Records for processing Block Start
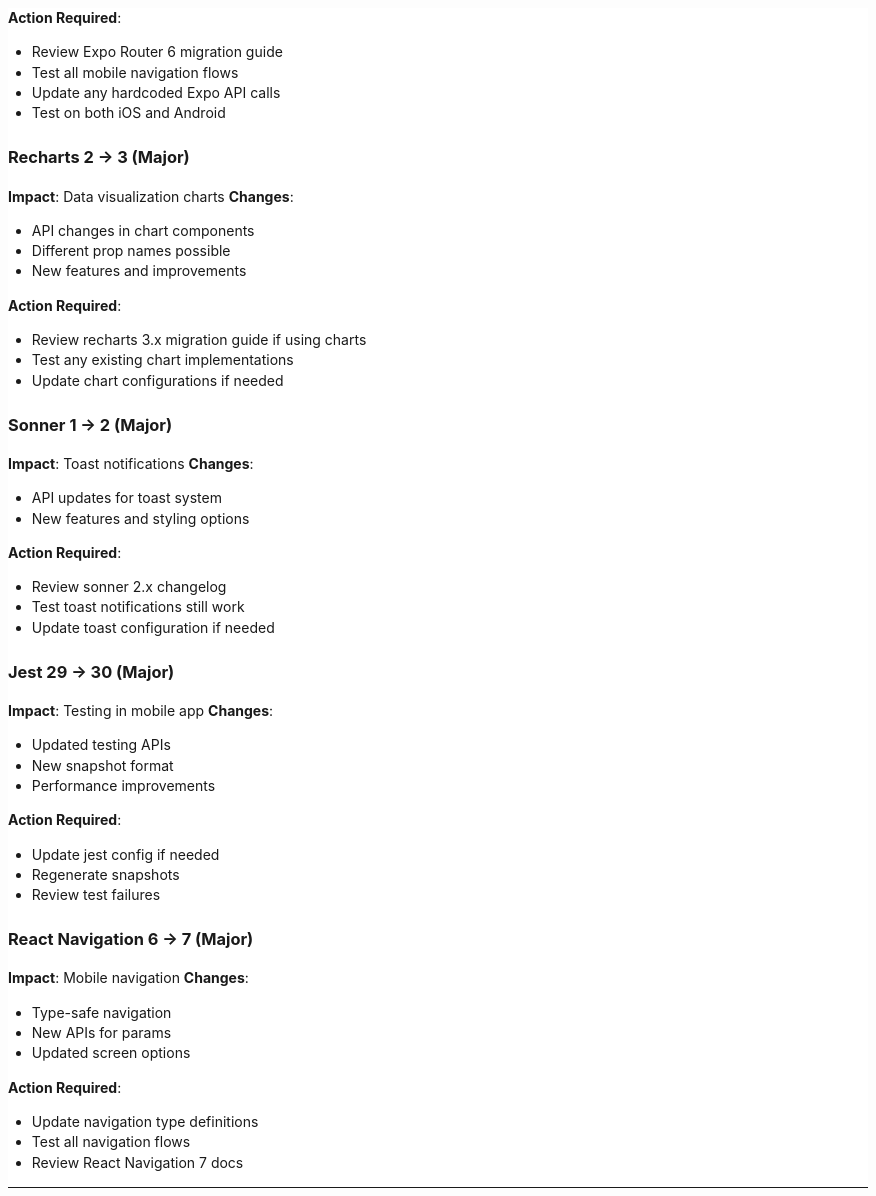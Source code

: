 **Action Required**:
- Review Expo Router 6 migration guide
- Test all mobile navigation flows
- Update any hardcoded Expo API calls
- Test on both iOS and Android

### Recharts 2 → 3 (Major)
**Impact**: Data visualization charts
**Changes**:
- API changes in chart components
- Different prop names possible
- New features and improvements

**Action Required**:
- Review recharts 3.x migration guide if using charts
- Test any existing chart implementations
- Update chart configurations if needed

### Sonner 1 → 2 (Major)
**Impact**: Toast notifications
**Changes**:
- API updates for toast system
- New features and styling options

**Action Required**:
- Review sonner 2.x changelog
- Test toast notifications still work
- Update toast configuration if needed

### Jest 29 → 30 (Major)
**Impact**: Testing in mobile app
**Changes**:
- Updated testing APIs
- New snapshot format
- Performance improvements

**Action Required**:
- Update jest config if needed
- Regenerate snapshots
- Review test failures

### React Navigation 6 → 7 (Major)
**Impact**: Mobile navigation
**Changes**:
- Type-safe navigation
- New APIs for params
- Updated screen options

**Action Required**:
- Update navigation type definitions
- Test all navigation flows
- Review React Navigation 7 docs

---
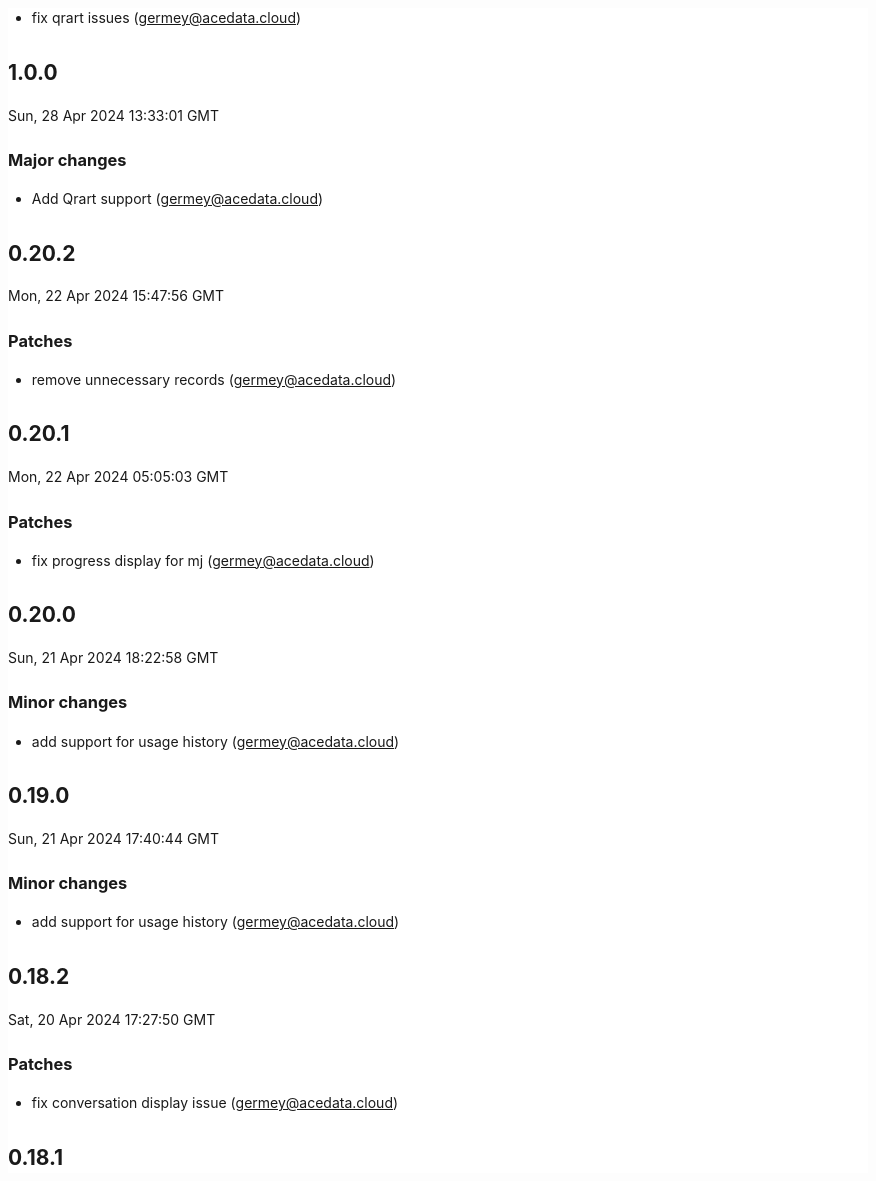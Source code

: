 - fix qrart issues (germey@acedata.cloud)

## 1.0.0

Sun, 28 Apr 2024 13:33:01 GMT

### Major changes

- Add Qrart support (germey@acedata.cloud)

## 0.20.2

Mon, 22 Apr 2024 15:47:56 GMT

### Patches

- remove unnecessary records (germey@acedata.cloud)

## 0.20.1

Mon, 22 Apr 2024 05:05:03 GMT

### Patches

- fix progress display for mj (germey@acedata.cloud)

## 0.20.0

Sun, 21 Apr 2024 18:22:58 GMT

### Minor changes

- add support for usage history (germey@acedata.cloud)

## 0.19.0

Sun, 21 Apr 2024 17:40:44 GMT

### Minor changes

- add support for usage history (germey@acedata.cloud)

## 0.18.2

Sat, 20 Apr 2024 17:27:50 GMT

### Patches

- fix conversation display issue (germey@acedata.cloud)

## 0.18.1
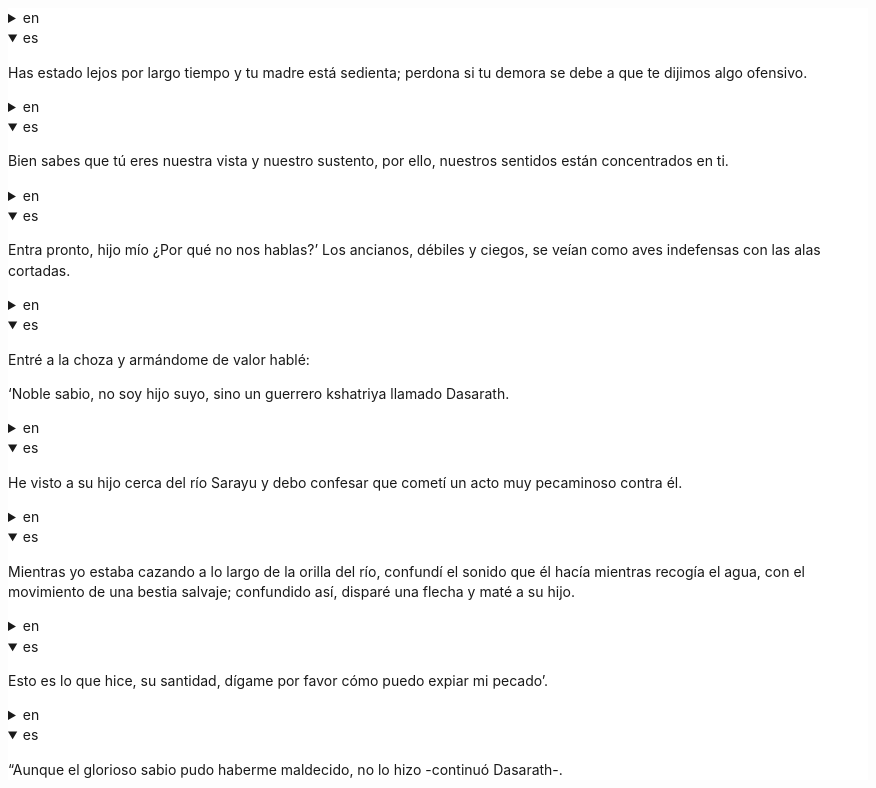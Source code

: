 <details><summary>en</summary></details>

<details open><summary>es</summary>

Has estado lejos por largo tiempo y tu madre está sedienta; perdona si tu demora se debe a que te dijimos algo ofensivo.
</details>

<details><summary>en</summary></details>

<details open><summary>es</summary>

Bien sabes que tú eres nuestra vista y nuestro sustento, por ello, nuestros sentidos están concentrados en ti.
</details>

<details><summary>en</summary></details>

<details open><summary>es</summary>

Entra pronto, hijo mío ¿Por qué no nos hablas?’ Los ancianos, débiles y ciegos, se veían como aves indefensas con las alas cortadas.
</details>

<details><summary>en</summary></details>

<details open><summary>es</summary>

Entré a la choza y armándome de valor hablé:

‘Noble sabio, no soy hijo suyo, sino un guerrero kshatriya llamado Dasarath.
</details>

<details><summary>en</summary></details>

<details open><summary>es</summary>

He visto a su hijo cerca del río Sarayu y debo confesar que cometí un acto muy pecaminoso contra él.
</details>

<details><summary>en</summary></details>

<details open><summary>es</summary>

Mientras yo estaba cazando a lo largo de la orilla del río, confundí el sonido que él hacía mientras recogía el agua, con el movimiento de una bestia salvaje; confundido así, disparé una flecha y maté a su hijo.
</details>

<details><summary>en</summary></details>

<details open><summary>es</summary>

Esto es lo que hice, su santidad, dígame por favor cómo puedo expiar mi pecado’.
</details>

<details><summary>en</summary></details>

<details open><summary>es</summary>

“Aunque el glorioso sabio pudo haberme maldecido, no lo hizo -continuó Dasarath-.
</details>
Records for processing Block End
Take the lines above from the one containing "- Test on both iOS and Android" to the one containing "- Test toast notifications still work" and retype them exactly, both ends included, with nothing added.

__Response for this exercise__
- Test on both iOS and Android

### Recharts 2 → 3 (Major)
**Impact**: Data visualization charts
**Changes**:
- API changes in chart components
- Different prop names possible
- New features and improvements

**Action Required**:
- Review recharts 3.x migration guide if using charts
- Test any existing chart implementations
- Update chart configurations if needed

### Sonner 1 → 2 (Major)
**Impact**: Toast notifications
**Changes**:
- API updates for toast system
- New features and styling options

**Action Required**:
- Review sonner 2.x changelog
- Test toast notifications still work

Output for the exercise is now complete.